Dr. Neave provides a simple exercise to demonstrate the fallibility of inspection by eyeball that involves reading and inspecting a 17 word sentence for defects, represented by the letter “F”. Give yourself 15-20 seconds to read the sentence below, counting the “Fs” you find by eye:
FINISHED FILES ARE THE RESULT OF YEARS OF SCIENTIFIC STUDY COMBINED WITH THE EXPERIENCE OF MANY YEARS.
Dr. Neave provides the following debrief:
The answer is 6 Fs…
I often use this example in seminars, and I reckon that there is only about a 25% success rate. So, if you got it wrong, feel no shame — be sure you’re in the majority! Answers usually range from 3 to 7, with the occasional 2 to 8.
- Neave, Dr. Henry. The Deming Dimension. (pp. 300-305)
Neave’s exercise reminds me of two relevant examples: First, the long-held open source software maxim of “many eyes make shallow bugs”, a promise that defects in software could be eliminated if enough minds were thrown at it. Experience has shown that techniques for catching bugs in situ is more effective than brute force.
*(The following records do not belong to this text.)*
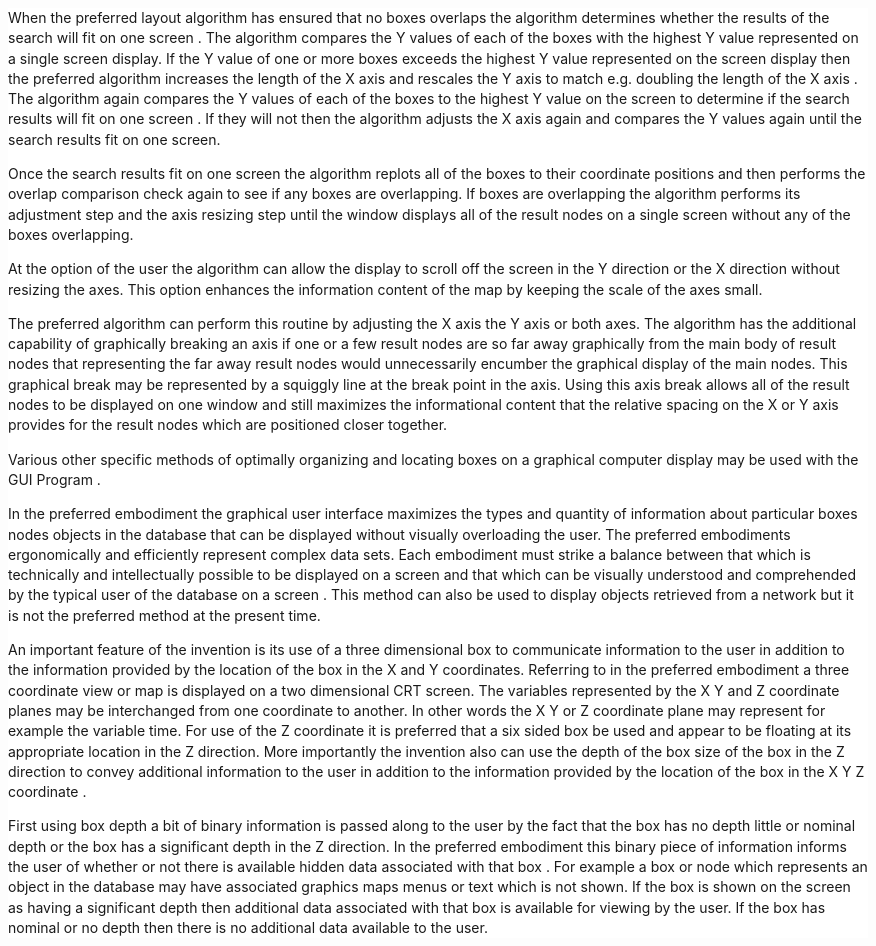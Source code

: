 When the preferred layout algorithm has ensured that no boxes overlaps the algorithm determines whether the results of the search will fit on one screen . The algorithm compares the Y values of each of the boxes with the highest Y value represented on a single screen display. If the Y value of one or more boxes exceeds the highest Y value represented on the screen display then the preferred algorithm increases the length of the X axis and rescales the Y axis to match e.g. doubling the length of the X axis . The algorithm again compares the Y values of each of the boxes to the highest Y value on the screen to determine if the search results will fit on one screen . If they will not then the algorithm adjusts the X axis again and compares the Y values again until the search results fit on one screen.

Once the search results fit on one screen the algorithm replots all of the boxes to their coordinate positions and then performs the overlap comparison check again to see if any boxes are overlapping. If boxes are overlapping the algorithm performs its adjustment step and the axis resizing step until the window displays all of the result nodes on a single screen without any of the boxes overlapping.

At the option of the user the algorithm can allow the display to scroll off the screen in the Y direction or the X direction without resizing the axes. This option enhances the information content of the map by keeping the scale of the axes small.

The preferred algorithm can perform this routine by adjusting the X axis the Y axis or both axes. The algorithm has the additional capability of graphically breaking an axis if one or a few result nodes are so far away graphically from the main body of result nodes that representing the far away result nodes would unnecessarily encumber the graphical display of the main nodes. This graphical break may be represented by a squiggly line at the break point in the axis. Using this axis break allows all of the result nodes to be displayed on one window and still maximizes the informational content that the relative spacing on the X or Y axis provides for the result nodes which are positioned closer together.

Various other specific methods of optimally organizing and locating boxes on a graphical computer display may be used with the GUI Program .

In the preferred embodiment the graphical user interface maximizes the types and quantity of information about particular boxes nodes objects in the database that can be displayed without visually overloading the user. The preferred embodiments ergonomically and efficiently represent complex data sets. Each embodiment must strike a balance between that which is technically and intellectually possible to be displayed on a screen and that which can be visually understood and comprehended by the typical user of the database on a screen . This method can also be used to display objects retrieved from a network but it is not the preferred method at the present time.

An important feature of the invention is its use of a three dimensional box to communicate information to the user in addition to the information provided by the location of the box in the X and Y coordinates. Referring to in the preferred embodiment a three coordinate view or map is displayed on a two dimensional CRT screen. The variables represented by the X Y and Z coordinate planes may be interchanged from one coordinate to another. In other words the X Y or Z coordinate plane may represent for example the variable time. For use of the Z coordinate it is preferred that a six sided box be used and appear to be floating at its appropriate location in the Z direction. More importantly the invention also can use the depth of the box size of the box in the Z direction to convey additional information to the user in addition to the information provided by the location of the box in the X Y Z coordinate .

First using box depth a bit of binary information is passed along to the user by the fact that the box has no depth little or nominal depth or the box has a significant depth in the Z direction. In the preferred embodiment this binary piece of information informs the user of whether or not there is available hidden data associated with that box . For example a box or node which represents an object in the database may have associated graphics maps menus or text which is not shown. If the box is shown on the screen as having a significant depth then additional data associated with that box is available for viewing by the user. If the box has nominal or no depth then there is no additional data available to the user.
Second, a request from a publisher of a book I backed on KickStarter for all backers to help find typos and grammatical mistakes before sending the manuscript for printing. Result? After receiving the final PDF of the document that will be bound and printed there remain many typos and grammar mistakes…!
Reflection Questions
In thinking about the above obstacles, what examples of each come to mind from your own observations? How many “Fs” are you and your teams hunting for in your own work, right now? What steps could you take to improve your processes to be less reliant on “mass inspection” of knowledge work? How could the application of analytic statistical studies help? Share Dr. Neave’s exercise with a colleague or friend: How many defects did they find? What insights can you glean from your different perspectives? What sources of variation could affect results?
What has been your experience as an MBA? Do Dr. Deming’s observations still hold, or have things changed? How are MBAs regarded in your organization? Are they learning new theory, or perpetuating the past? Is there any real urgency to transform, or just reform?
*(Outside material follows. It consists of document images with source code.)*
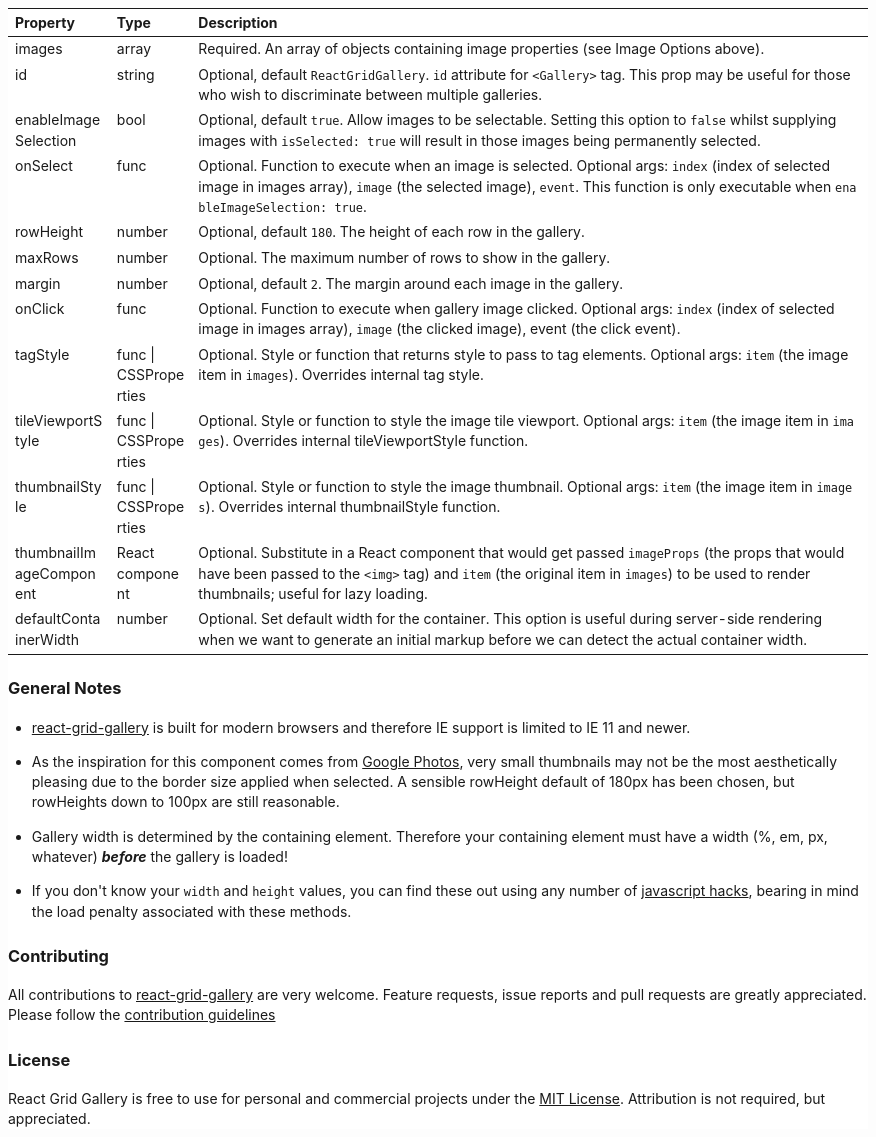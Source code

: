 | Property                | Type                      | Description                                                                                                                                                                                                                                  |
|:------------------------|:--------------------------|:---------------------------------------------------------------------------------------------------------------------------------------------------------------------------------------------------------------------------------------------|
| images                  | array                     | Required. An array of objects containing image properties (see Image Options above).                                                                                                                                                         |
| id                      | string                    | Optional, default `ReactGridGallery`. `id` attribute for `<Gallery>` tag. This prop may be useful for those who wish to discriminate between multiple galleries.                                                                             |
| enableImageSelection    | bool                      | Optional, default `true`. Allow images to be selectable. Setting this option to `false` whilst supplying images with `isSelected: true` will result in those images being permanently selected.                                              |
| onSelect                | func                      | Optional. Function to execute when an image is selected. Optional args: `index` (index of selected image in images array), `image` (the selected image), `event`. This function is only executable when `enableImageSelection: true`.        |
| rowHeight               | number                    | Optional, default `180`. The height of each row in the gallery.                                                                                                                                                                              |
| maxRows                 | number                    | Optional. The maximum number of rows to show in the gallery.                                                                                                                                                                                 |
| margin                  | number                    | Optional, default `2`. The margin around each image in the gallery.                                                                                                                                                                          |
| onClick                 | func                      | Optional. Function to execute when gallery image clicked. Optional args: `index` (index of selected image in images array), `image` (the clicked image), event (the click event).                                                            |
| tagStyle                | func &#124; CSSProperties | Optional. Style or function that returns style to pass to tag elements. Optional args: `item` (the image item in `images`). Overrides internal tag style.                                                                                    |
| tileViewportStyle       | func &#124; CSSProperties | Optional. Style or function to style the image tile viewport. Optional args: `item` (the image item in `images`). Overrides internal tileViewportStyle function.                                                                             |
| thumbnailStyle          | func &#124; CSSProperties | Optional. Style or function to style the image thumbnail. Optional args: `item` (the image item in `images`). Overrides internal thumbnailStyle function.                                                                                    |
| thumbnailImageComponent | React component           | Optional. Substitute in a React component that would get passed `imageProps` (the props that would have been passed to the `<img>` tag) and `item` (the original item in `images`) to be used to render thumbnails; useful for lazy loading. |
| defaultContainerWidth   | number                    | Optional. Set default width for the container. This option is useful during server-side rendering when we want to generate an initial markup before we can detect the actual container width.                                                |


### General Notes

 * [react-grid-gallery](https://github.com/benhowell/react-grid-gallery) is built for modern browsers and therefore IE support is limited to IE 11 and newer.

 * As the inspiration for this component comes from [Google Photos](https://photos.google.com/), very small thumbnails may not be the most aesthetically pleasing due to the border size applied when selected. A sensible rowHeight default of 180px has been chosen, but rowHeights down to 100px are still reasonable.

 * Gallery width is determined by the containing element. Therefore your containing element must have a width (%, em, px, whatever) **_before_** the gallery is loaded!

 * If you don't know your `width` and `height` values, you can find these out using any number of [javascript hacks](http://stackoverflow.com/a/1944298), bearing in mind the load penalty associated with these methods.


### Contributing
All contributions to [react-grid-gallery](https://github.com/benhowell/react-grid-gallery) are very welcome. Feature requests, issue reports and pull requests are greatly appreciated. Please follow the [contribution guidelines](https://github.com/benhowell/react-grid-gallery/blob/master/.github/contributing.md)


### License
React Grid Gallery is free to use for personal and commercial projects under the [MIT License](https://github.com/benhowell/react-grid-gallery/blob/master/LICENSE). Attribution is not required, but appreciated.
To what extent is the notion of “unavoidable” or “inescapable” levels of defects present in your own thinking with respect to your own organization’s work? What assumptions informs this mindset?
How are you improving your knowledge of the difference between enumerative and analytic studies? How many instances of mis-application of statistical methods and procedures have you identified that could be remedied with better teaching? What could you do to improve the quality of analysis?